BRIEF: Within the entries below, find each line containing the word "node" and copy it.

[Data entries]

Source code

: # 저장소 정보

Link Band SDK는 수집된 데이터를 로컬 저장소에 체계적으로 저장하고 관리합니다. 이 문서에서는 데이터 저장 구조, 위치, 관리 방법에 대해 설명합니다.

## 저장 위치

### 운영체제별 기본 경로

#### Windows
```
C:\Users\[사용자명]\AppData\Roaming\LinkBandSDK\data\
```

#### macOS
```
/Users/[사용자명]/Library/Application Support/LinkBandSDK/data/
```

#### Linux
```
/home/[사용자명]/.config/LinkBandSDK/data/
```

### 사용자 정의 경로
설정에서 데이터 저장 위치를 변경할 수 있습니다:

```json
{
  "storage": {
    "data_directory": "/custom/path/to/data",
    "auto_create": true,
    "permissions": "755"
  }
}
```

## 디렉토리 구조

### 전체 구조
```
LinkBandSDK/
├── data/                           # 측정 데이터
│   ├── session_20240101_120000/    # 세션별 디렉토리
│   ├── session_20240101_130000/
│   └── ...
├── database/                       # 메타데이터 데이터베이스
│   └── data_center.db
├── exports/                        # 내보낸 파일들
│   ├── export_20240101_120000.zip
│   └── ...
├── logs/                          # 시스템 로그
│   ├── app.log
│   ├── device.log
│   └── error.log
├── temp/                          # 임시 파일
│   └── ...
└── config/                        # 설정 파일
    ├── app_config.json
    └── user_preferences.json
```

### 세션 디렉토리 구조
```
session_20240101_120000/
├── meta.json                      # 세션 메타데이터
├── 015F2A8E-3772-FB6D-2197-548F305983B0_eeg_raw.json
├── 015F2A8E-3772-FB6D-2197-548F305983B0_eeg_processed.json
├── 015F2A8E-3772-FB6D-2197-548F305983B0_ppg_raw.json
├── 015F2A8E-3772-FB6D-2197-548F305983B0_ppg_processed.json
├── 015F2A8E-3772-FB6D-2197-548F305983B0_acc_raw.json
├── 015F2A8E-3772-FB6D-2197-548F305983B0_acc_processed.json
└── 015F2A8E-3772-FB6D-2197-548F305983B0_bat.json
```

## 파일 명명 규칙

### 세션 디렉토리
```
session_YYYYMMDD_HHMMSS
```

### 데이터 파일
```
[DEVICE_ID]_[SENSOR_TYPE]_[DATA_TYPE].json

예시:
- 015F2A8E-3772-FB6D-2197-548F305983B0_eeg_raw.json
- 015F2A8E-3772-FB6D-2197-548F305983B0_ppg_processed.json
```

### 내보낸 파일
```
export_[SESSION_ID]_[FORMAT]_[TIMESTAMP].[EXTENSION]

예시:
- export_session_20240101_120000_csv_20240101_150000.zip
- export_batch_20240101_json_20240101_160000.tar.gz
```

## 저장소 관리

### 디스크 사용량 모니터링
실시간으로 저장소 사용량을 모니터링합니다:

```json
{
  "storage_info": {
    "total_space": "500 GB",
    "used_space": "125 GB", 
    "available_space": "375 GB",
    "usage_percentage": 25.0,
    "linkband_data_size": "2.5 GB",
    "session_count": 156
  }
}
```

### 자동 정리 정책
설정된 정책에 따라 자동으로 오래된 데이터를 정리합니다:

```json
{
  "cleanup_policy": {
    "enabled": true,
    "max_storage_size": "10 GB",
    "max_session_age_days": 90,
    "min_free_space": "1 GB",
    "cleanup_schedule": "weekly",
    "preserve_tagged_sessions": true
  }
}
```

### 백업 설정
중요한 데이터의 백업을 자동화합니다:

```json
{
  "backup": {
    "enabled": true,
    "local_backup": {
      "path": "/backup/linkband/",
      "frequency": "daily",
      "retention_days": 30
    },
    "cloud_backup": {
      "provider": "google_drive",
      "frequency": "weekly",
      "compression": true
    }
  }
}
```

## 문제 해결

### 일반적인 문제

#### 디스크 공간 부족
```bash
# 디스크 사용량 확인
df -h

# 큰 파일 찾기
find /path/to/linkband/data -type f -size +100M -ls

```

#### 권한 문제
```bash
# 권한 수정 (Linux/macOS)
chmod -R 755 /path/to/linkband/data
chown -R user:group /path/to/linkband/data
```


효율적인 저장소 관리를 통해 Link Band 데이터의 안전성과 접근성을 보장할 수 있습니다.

* * *

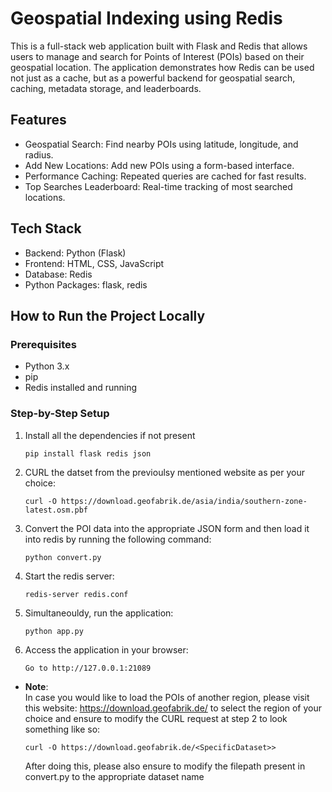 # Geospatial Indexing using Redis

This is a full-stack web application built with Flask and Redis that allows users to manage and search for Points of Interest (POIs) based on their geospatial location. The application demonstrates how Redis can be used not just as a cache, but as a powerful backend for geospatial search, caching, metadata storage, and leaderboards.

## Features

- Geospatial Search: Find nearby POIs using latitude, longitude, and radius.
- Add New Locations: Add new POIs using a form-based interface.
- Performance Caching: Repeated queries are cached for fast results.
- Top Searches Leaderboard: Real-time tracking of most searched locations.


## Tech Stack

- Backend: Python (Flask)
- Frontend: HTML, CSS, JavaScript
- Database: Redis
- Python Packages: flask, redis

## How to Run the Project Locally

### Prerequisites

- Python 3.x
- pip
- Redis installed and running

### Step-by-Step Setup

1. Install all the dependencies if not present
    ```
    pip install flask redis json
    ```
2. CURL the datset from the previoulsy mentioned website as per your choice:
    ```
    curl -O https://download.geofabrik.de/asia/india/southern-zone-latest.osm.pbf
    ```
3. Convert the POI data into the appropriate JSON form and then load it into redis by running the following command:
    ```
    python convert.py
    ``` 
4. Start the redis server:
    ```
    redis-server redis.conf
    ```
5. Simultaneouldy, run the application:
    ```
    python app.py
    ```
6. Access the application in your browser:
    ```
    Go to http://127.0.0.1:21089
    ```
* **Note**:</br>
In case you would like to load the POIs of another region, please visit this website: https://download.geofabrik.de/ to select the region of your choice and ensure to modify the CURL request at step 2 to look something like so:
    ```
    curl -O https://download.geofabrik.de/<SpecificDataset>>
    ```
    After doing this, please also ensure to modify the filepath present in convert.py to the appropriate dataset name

==

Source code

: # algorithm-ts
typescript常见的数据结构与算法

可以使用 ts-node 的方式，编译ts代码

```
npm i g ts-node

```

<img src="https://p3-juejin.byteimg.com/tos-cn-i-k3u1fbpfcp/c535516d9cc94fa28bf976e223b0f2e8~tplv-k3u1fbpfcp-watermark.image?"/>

ANSWER TO THE EXERCISE:
可以使用 ts-node 的方式，编译ts代码
npm i g ts-node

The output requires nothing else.